Allen Varney reviewed The Complete Sha'ir's Handbook for Dragon magazine #219 (July 1995). Varney comments: "The kits work well, especially the Mechanician [...] But the societies come out of nowhere, adding a needless layer of campaign complexity ungrounded in Arabian folktales or the Zakharan campaign. If you want a secret society of desert mages, play in the Dark Sun world. Flatly written and wordy, The Complete Sha'ir's Handbook offers some useful advice on topics like genie prisons and caring for familiars, but its new spells look unusually powerful, as does the wizard assassin called the Spellslayer. Look before buying.

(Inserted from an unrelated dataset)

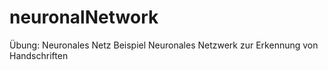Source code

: # neuronalNetwork
Übung: Neuronales Netz
Beispiel Neuronales Netzwerk zur Erkennung von Handschriften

In Issue 17 of the Australian game magazine Australian Realms, Lee Sheppard commented "The Al-Qadim campaign setting is one of the best things that TSR has done in a long time, and this latest release continues that tradition of excellence." Sheppard also noted, "The overall quality of the writing, and the way the mood of the campaign setting permeates every page. You really can feel the harsh desert wind, hear the chants of the priests from the minarets, see the blue oceans lapping against rocky shores." Sheppard concluded, "The Shaiir's Handbook should not only interest those who use the Al-Qadim campaign setting, but anyone interested in playing a different type of wizard character. For those of you who are playing in the world of Zakhara, or somewhere similar, this should be considered an essential purchase."

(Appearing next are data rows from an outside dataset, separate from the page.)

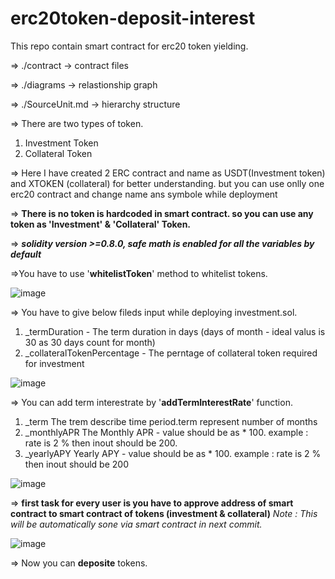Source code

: # erc20token-deposit-interest
This repo contain smart contract for erc20 token yielding.

=> ./contract -> contract files

=> ./diagrams -> relastionship graph

=> ./SourceUnit.md -> hierarchy structure

=> There are two types of token.
1. Investment Token
2. Collateral Token

=> Here I have created 2 ERC contract and name as USDT(Investment token) and XTOKEN (collateral) for better understanding. but you can use onlly one erc20 contract and change name ans symbole while deployment

=> **There is no token is hardcoded in smart contract. so you can use any token as '**Investment'** & **'Collateral'** Token.**

=> _**solidity version >=0.8.0, safe math is enabled for all the variables by default**_

=>You have to use '**whitelistToken**' method to whitelist tokens.

![image](https://user-images.githubusercontent.com/51226907/162268024-fb82a743-88fe-4411-a792-ed6850f75ecd.png)


=> You have to give below fileds input while deploying investment.sol.
1. _termDuration - The term duration in days (days of month - ideal valus is 30 as 30 days count for month)
2. _collateralTokenPercentage -  The perntage of collateral token required for investment

![image](https://user-images.githubusercontent.com/51226907/162268313-6ef27011-7091-48c4-802d-5a88602a7a82.png)


=> You can add term interestrate by '**addTermInterestRate**' function.
1. _term The trem describe time period.term represent number of months
2. _monthlyAPR The Monthly APR - value should be as * 100. example : rate is 2 % then inout should be 200.
3. _yearlyAPY Yearly APY - value should be as * 100. example : rate is 2 % then inout should be 200

![image](https://user-images.githubusercontent.com/51226907/162269050-5fa723ba-49e5-4d5b-8853-1dd8af249857.png)


=> **first task for every user is you have to approve address of smart contract to smart contract of tokens (investment & collateral)**
_Note : This will be automatically sone via smart contract in next commit._

![image](https://user-images.githubusercontent.com/51226907/162269487-8736d1a6-780c-46f2-a569-3b426488b96a.png)

=> Now you can **deposite** tokens.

In 2013, Alex Lucard, for Diehard GameFAN, wrote that "Al-Qadim wasn't the most popular campaign setting, but I do feel it deserves a little love, and I really enjoyed the Sha’ir handbook. More importantly, this particular sourcebook is essentially all about Wizards, and thus makes an excellent supplement for anyone playing a magic user in 2e. [...] With a ton of new spells, information on sorcerous societies and so much more, anyone who enjoys playing a Mage in 2e would get a kick out of this book and find great new concepts for role-playing. The book is versatile enough that you could easily use it with other campaign settings, and it’s unique enough (especially with that desert yellow cover) to make curious players pick it up and start their journey in the Al-Qadim universe".

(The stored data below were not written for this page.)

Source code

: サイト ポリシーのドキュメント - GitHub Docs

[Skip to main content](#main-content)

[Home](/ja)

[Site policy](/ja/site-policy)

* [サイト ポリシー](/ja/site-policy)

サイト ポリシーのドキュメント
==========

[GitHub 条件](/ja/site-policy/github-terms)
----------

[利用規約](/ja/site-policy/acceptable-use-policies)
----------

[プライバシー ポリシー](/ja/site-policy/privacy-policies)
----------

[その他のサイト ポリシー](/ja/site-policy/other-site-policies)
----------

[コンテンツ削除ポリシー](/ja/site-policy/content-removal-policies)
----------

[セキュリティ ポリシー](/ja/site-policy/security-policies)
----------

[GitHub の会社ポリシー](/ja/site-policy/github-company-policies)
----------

Shannon Appelcline commented that "though The Complete Sha'ir's Handbook mostly focuses on crunchy kits and other rules, it also detailed the wizardly societies of Al-Qadim, including the Brotherhood of the True Flame and many others. Wizardly societies were apparently in vogue at the time, as TSR had published DSR3: 'Veiled Alliance' (1992) for Dark Sun just a few years previous — though some reviewers thought such societies were better suited for Athas than the land of Al-Qadim".